What’s next? EEG to confirm the epilepsy (or not). That will be good times!
The most interesting thing out of this whole experience today was the discovery that phenobarbital and mebaral cause bone density problems. I have bones like a 90 year old, and they are so fragile at my first ankle surgery in 1994, they were surprised I had not broken anything before that. So drugs make my bones brittle, I have a double fracture in my right ankle, which then sets in arthritis that is the worst my orthopedic surgeon has ever seen.
It’s all goddamned connected.
Dr. T. is also ordering a bone density test and then depending on the results, vitamin therapy will be applied.

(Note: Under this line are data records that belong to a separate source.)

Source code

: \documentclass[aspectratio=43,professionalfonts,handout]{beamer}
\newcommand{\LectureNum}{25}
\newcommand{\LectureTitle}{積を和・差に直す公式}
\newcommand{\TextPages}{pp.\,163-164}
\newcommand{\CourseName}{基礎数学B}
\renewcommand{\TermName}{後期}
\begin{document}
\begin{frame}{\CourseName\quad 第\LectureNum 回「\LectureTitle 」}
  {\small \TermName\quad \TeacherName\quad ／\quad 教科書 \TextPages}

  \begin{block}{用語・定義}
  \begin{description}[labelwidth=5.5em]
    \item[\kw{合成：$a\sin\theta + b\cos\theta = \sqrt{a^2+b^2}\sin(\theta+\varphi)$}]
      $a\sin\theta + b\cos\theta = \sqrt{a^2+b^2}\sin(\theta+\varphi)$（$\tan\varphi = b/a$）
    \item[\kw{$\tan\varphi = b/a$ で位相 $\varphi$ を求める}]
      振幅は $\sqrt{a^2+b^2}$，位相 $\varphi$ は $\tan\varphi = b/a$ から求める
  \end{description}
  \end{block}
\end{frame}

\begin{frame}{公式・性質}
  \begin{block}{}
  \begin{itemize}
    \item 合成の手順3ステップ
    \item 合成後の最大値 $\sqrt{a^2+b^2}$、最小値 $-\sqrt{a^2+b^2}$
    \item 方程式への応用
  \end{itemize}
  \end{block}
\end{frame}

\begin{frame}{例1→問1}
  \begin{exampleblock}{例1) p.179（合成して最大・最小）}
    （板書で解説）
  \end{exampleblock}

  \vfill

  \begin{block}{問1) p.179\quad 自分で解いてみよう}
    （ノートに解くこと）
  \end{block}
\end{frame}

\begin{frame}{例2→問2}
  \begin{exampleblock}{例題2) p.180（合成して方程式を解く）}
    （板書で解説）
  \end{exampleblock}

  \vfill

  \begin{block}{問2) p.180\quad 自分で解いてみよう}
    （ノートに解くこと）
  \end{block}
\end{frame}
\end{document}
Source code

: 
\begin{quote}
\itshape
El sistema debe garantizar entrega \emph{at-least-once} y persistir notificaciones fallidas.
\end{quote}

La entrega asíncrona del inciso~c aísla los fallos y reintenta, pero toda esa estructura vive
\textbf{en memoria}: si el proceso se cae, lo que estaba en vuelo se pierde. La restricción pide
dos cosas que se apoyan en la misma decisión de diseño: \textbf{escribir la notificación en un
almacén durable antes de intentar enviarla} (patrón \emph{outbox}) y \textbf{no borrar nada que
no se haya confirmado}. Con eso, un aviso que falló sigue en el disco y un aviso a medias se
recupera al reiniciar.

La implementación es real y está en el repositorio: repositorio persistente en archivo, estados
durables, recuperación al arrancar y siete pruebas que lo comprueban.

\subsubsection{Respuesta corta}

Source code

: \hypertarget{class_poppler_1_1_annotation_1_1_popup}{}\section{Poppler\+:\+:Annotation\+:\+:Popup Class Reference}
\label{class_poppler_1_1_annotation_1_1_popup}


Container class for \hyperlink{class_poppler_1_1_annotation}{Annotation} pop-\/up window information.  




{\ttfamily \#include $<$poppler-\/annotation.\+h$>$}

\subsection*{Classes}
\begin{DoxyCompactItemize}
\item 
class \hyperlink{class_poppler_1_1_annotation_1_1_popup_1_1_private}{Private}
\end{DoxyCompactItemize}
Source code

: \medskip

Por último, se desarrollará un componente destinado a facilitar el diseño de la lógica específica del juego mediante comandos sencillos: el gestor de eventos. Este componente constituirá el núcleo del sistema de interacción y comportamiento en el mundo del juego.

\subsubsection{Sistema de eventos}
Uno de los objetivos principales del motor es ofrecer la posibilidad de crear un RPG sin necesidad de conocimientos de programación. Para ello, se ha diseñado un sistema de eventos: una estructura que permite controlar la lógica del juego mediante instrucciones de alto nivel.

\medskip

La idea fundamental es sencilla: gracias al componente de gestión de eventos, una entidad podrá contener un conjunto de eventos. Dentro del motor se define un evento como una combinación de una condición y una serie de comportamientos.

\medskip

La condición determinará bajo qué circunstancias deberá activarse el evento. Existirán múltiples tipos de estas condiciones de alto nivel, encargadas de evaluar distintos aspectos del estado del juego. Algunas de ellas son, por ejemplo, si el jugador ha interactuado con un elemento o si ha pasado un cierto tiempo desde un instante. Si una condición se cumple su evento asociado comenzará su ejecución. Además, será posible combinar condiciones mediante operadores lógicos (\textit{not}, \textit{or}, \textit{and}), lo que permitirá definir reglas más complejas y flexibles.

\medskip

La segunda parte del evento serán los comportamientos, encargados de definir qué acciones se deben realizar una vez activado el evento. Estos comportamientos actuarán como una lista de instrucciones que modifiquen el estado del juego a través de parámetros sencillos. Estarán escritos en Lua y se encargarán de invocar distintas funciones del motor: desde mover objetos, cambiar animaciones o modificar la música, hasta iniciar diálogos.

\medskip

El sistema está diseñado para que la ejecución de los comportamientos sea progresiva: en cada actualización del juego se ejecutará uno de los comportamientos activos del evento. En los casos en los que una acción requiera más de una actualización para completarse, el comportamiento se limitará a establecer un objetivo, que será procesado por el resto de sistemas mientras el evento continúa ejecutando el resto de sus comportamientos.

Can I get a new brain please?
xoxo,
Lisa
This day in Lisa-Universe in:
1. The video was tagged by Epilepsy Action to potentially trigger seizures and I ignored the warning.
2. My neurologist says this is a teaching moment – anesthesia does not trigger seizures so riling me up before the surgery was unnecessary.
If it helps, I get migraines from flashy lights too. Sometimes they are blackout-bad. I know the smart doctor types have been thinking that migraines and epilepsy are related, but I haven’t really delved into that theory too much.